Stored data

- - - -

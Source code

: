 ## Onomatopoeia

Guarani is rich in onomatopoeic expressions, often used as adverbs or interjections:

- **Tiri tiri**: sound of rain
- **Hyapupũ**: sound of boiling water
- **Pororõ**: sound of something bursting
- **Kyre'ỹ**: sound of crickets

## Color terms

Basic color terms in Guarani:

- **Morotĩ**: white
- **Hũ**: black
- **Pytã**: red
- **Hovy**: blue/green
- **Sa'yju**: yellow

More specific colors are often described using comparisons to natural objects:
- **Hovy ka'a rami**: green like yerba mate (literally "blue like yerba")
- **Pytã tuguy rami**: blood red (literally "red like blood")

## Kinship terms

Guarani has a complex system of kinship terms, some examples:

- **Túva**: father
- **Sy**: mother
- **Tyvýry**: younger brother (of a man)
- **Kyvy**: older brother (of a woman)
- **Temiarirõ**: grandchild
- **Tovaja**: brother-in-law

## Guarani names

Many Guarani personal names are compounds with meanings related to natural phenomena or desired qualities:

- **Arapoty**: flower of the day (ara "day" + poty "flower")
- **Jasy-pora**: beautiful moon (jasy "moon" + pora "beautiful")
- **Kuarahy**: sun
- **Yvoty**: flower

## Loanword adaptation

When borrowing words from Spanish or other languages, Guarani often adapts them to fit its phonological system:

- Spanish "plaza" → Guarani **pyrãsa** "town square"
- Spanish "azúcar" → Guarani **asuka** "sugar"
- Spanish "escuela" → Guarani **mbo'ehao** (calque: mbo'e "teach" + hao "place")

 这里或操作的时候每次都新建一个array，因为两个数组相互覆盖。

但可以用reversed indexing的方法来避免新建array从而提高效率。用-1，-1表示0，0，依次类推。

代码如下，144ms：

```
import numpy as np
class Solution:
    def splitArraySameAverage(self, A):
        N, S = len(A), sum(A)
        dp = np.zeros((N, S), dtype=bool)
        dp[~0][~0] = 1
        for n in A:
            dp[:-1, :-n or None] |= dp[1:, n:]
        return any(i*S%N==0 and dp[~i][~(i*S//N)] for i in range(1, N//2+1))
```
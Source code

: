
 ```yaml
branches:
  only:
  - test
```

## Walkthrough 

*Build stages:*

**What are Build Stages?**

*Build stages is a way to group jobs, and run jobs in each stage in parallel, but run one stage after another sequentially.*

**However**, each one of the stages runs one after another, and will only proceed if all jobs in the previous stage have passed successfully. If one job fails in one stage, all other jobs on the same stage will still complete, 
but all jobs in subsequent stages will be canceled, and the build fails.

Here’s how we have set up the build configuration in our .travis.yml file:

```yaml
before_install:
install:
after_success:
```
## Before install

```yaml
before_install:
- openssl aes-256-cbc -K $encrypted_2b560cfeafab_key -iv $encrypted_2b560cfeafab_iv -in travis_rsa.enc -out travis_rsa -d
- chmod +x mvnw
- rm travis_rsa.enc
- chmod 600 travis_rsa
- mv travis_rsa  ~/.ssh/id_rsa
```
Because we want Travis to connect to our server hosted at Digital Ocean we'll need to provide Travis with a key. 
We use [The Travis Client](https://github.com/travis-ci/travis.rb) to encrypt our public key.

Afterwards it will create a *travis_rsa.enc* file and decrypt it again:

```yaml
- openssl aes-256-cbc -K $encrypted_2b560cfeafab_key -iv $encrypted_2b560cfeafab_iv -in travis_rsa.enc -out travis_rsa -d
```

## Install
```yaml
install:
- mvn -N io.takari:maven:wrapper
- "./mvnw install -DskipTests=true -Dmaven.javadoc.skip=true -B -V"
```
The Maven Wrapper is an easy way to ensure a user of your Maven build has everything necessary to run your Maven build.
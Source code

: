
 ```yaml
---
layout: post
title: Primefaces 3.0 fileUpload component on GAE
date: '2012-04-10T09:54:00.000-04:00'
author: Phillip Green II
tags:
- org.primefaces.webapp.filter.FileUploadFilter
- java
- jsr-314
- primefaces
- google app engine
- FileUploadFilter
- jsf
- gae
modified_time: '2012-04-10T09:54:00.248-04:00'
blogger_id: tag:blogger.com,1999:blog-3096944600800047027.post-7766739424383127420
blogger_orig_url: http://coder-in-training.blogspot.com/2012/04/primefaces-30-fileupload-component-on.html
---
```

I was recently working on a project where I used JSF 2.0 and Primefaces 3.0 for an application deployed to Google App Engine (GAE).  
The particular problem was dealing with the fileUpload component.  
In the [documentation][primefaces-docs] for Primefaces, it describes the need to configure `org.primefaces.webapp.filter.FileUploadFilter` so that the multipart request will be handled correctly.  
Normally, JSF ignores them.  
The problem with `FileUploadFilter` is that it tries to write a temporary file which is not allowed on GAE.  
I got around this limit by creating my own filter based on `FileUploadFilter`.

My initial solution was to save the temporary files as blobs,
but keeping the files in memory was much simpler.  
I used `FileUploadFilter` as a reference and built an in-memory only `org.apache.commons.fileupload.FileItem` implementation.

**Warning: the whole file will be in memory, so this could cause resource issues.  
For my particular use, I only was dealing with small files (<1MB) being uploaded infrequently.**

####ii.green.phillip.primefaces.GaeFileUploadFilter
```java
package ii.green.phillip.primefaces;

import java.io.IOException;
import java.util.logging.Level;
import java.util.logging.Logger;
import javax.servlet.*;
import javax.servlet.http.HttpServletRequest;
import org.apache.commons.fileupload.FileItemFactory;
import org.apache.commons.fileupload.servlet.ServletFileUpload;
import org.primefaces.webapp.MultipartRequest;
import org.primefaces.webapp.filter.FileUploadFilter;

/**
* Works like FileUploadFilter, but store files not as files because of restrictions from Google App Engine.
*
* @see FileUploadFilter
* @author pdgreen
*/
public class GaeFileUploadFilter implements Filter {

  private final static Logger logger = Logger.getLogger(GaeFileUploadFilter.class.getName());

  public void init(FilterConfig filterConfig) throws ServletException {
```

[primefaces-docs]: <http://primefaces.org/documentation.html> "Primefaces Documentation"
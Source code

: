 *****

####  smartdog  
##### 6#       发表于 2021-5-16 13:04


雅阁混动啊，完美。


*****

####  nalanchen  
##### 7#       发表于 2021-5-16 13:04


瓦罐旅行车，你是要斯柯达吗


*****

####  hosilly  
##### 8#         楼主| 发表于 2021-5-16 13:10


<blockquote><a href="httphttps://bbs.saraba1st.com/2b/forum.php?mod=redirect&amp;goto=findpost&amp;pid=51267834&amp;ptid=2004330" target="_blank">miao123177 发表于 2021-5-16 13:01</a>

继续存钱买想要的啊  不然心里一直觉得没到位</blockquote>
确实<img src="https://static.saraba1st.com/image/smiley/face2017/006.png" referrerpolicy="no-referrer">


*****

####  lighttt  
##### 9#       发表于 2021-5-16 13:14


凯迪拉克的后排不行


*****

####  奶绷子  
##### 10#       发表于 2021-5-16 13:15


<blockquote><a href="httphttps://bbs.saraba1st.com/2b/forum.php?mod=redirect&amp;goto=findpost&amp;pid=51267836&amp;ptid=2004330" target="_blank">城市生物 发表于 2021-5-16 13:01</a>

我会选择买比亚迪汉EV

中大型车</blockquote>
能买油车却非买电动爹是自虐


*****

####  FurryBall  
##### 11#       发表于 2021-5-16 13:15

- - - -

- PROBLEM TO WORK ON: Your answer should be all of the records, transcribed exactly.

- ANSWER:
Source code

: ## Onomatopoeia

Guarani is rich in onomatopoeic expressions, often used as adverbs or interjections:

- **Tiri tiri**: sound of rain
- **Hyapupũ**: sound of boiling water
- **Pororõ**: sound of something bursting
- **Kyre'ỹ**: sound of crickets

## Color terms

Basic color terms in Guarani:

- **Morotĩ**: white
- **Hũ**: black
- **Pytã**: red
- **Hovy**: blue/green
- **Sa'yju**: yellow

More specific colors are often described using comparisons to natural objects:
- **Hovy ka'a rami**: green like yerba mate (literally "blue like yerba")
- **Pytã tuguy rami**: blood red (literally "red like blood")

## Kinship terms

Guarani has a complex system of kinship terms, some examples:

- **Túva**: father
- **Sy**: mother
- **Tyvýry**: younger brother (of a man)
- **Kyvy**: older brother (of a woman)
- **Temiarirõ**: grandchild
- **Tovaja**: brother-in-law

## Guarani names

Many Guarani personal names are compounds with meanings related to natural phenomena or desired qualities:

- **Arapoty**: flower of the day (ara "day" + poty "flower")
- **Jasy-pora**: beautiful moon (jasy "moon" + pora "beautiful")
- **Kuarahy**: sun
- **Yvoty**: flower

## Loanword adaptation

When borrowing words from Spanish or other languages, Guarani often adapts them to fit its phonological system:

- Spanish "plaza" → Guarani **pyrãsa** "town square"
- Spanish "azúcar" → Guarani **asuka** "sugar"
- Spanish "escuela" → Guarani **mbo'ehao** (calque: mbo'e "teach" + hao "place")

 这里或操作的时候每次都新建一个array，因为两个数组相互覆盖。

但可以用reversed indexing的方法来避免新建array从而提高效率。用-1，-1表示0，0，依次类推。

代码如下，144ms：

```
import numpy as np
class Solution:
    def splitArraySameAverage(self, A):
        N, S = len(A), sum(A)
        dp = np.zeros((N, S), dtype=bool)
        dp[~0][~0] = 1
        for n in A:
            dp[:-1, :-n or None] |= dp[1:, n:]
        return any(i*S%N==0 and dp[~i][~(i*S//N)] for i in range(1, N//2+1))
```
Source code

:
 ```yaml
branches:
  only:
  - test
```

## Walkthrough 

*Build stages:*

**What are Build Stages?**

*Build stages is a way to group jobs, and run jobs in each stage in parallel, but run one stage after another sequentially.*

**However**, each one of the stages runs one after another, and will only proceed if all jobs in the previous stage have passed successfully. If one job fails in one stage, all other jobs on the same stage will still complete, 
but all jobs in subsequent stages will be canceled, and the build fails.

Here’s how we have set up the build configuration in our .travis.yml file:

```yaml
before_install:
install:
after_success:
```
## Before install

```yaml
before_install:
- openssl aes-256-cbc -K $encrypted_2b560cfeafab_key -iv $encrypted_2b560cfeafab_iv -in travis_rsa.enc -out travis_rsa -d
- chmod +x mvnw
- rm travis_rsa.enc
- chmod 600 travis_rsa
- mv travis_rsa  ~/.ssh/id_rsa
```
Because we want Travis to connect to our server hosted at Digital Ocean we'll need to provide Travis with a key. 
We use [The Travis Client](https://github.com/travis-ci/travis.rb) to encrypt our public key.

Afterwards it will create a *travis_rsa.enc* file and decrypt it again:

```yaml
- openssl aes-256-cbc -K $encrypted_2b560cfeafab_key -iv $encrypted_2b560cfeafab_iv -in travis_rsa.enc -out travis_rsa -d
```

## Install
```yaml
install:
- mvn -N io.takari:maven:wrapper
- "./mvnw install -DskipTests=true -Dmaven.javadoc.skip=true -B -V"
```
The Maven Wrapper is an easy way to ensure a user of your Maven build has everything necessary to run your Maven build.
Source code

:
 ```yaml
---
layout: post
title: Primefaces 3.0 fileUpload component on GAE
date: '2012-04-10T09:54:00.000-04:00'
author: Phillip Green II
tags:
- org.primefaces.webapp.filter.FileUploadFilter
- java
- jsr-314
- primefaces
- google app engine
- FileUploadFilter
- jsf
- gae
modified_time: '2012-04-10T09:54:00.248-04:00'
blogger_id: tag:blogger.com,1999:blog-3096944600800047027.post-7766739424383127420
blogger_orig_url: http://coder-in-training.blogspot.com/2012/04/primefaces-30-fileupload-component-on.html
---
```

I was recently working on a project where I used JSF 2.0 and Primefaces 3.0 for an application deployed to Google App Engine (GAE).  
The particular problem was dealing with the fileUpload component.  
In the [documentation][primefaces-docs] for Primefaces, it describes the need to configure `org.primefaces.webapp.filter.FileUploadFilter` so that the multipart request will be handled correctly.  
Normally, JSF ignores them.  
The problem with `FileUploadFilter` is that it tries to write a temporary file which is not allowed on GAE.  
I got around this limit by creating my own filter based on `FileUploadFilter`.

My initial solution was to save the temporary files as blobs,
but keeping the files in memory was much simpler.  
I used `FileUploadFilter` as a reference and built an in-memory only `org.apache.commons.fileupload.FileItem` implementation.

**Warning: the whole file will be in memory, so this could cause resource issues.  
For my particular use, I only was dealing with small files (<1MB) being uploaded infrequently.**

####ii.green.phillip.primefaces.GaeFileUploadFilter
```java
package ii.green.phillip.primefaces;

import java.io.IOException;
import java.util.logging.Level;
import java.util.logging.Logger;
import javax.servlet.*;
import javax.servlet.http.HttpServletRequest;
import org.apache.commons.fileupload.FileItemFactory;
import org.apache.commons.fileupload.servlet.ServletFileUpload;
import org.primefaces.webapp.MultipartRequest;
import org.primefaces.webapp.filter.FileUploadFilter;

/**
* Works like FileUploadFilter, but store files not as files because of restrictions from Google App Engine.
*
* @see FileUploadFilter
* @author pdgreen
*/
public class GaeFileUploadFilter implements Filter {

  private final static Logger logger = Logger.getLogger(GaeFileUploadFilter.class.getName());

  public void init(FilterConfig filterConfig) throws ServletException {
```

[primefaces-docs]: <http://primefaces.org/documentation.html> "Primefaces Documentation"
Source code

: *****

####  smartdog  
##### 6#       发表于 2021-5-16 13:04


雅阁混动啊，完美。


*****

####  nalanchen  
##### 7#       发表于 2021-5-16 13:04


瓦罐旅行车，你是要斯柯达吗


*****

####  hosilly  
##### 8#         楼主| 发表于 2021-5-16 13:10


<blockquote><a href="httphttps://bbs.saraba1st.com/2b/forum.php?mod=redirect&amp;goto=findpost&amp;pid=51267834&amp;ptid=2004330" target="_blank">miao123177 发表于 2021-5-16 13:01</a>

继续存钱买想要的啊  不然心里一直觉得没到位</blockquote>
确实<img src="https://static.saraba1st.com/image/smiley/face2017/006.png" referrerpolicy="no-referrer">


*****

####  lighttt  
##### 9#       发表于 2021-5-16 13:14


凯迪拉克的后排不行


*****

####  奶绷子  
##### 10#       发表于 2021-5-16 13:15


<blockquote><a href="httphttps://bbs.saraba1st.com/2b/forum.php?mod=redirect&amp;goto=findpost&amp;pid=51267836&amp;ptid=2004330" target="_blank">城市生物 发表于 2021-5-16 13:01</a>

我会选择买比亚迪汉EV

中大型车</blockquote>
能买油车却非买电动爹是自虐


*****

####  FurryBall  
##### 11#       发表于 2021-5-16 13:15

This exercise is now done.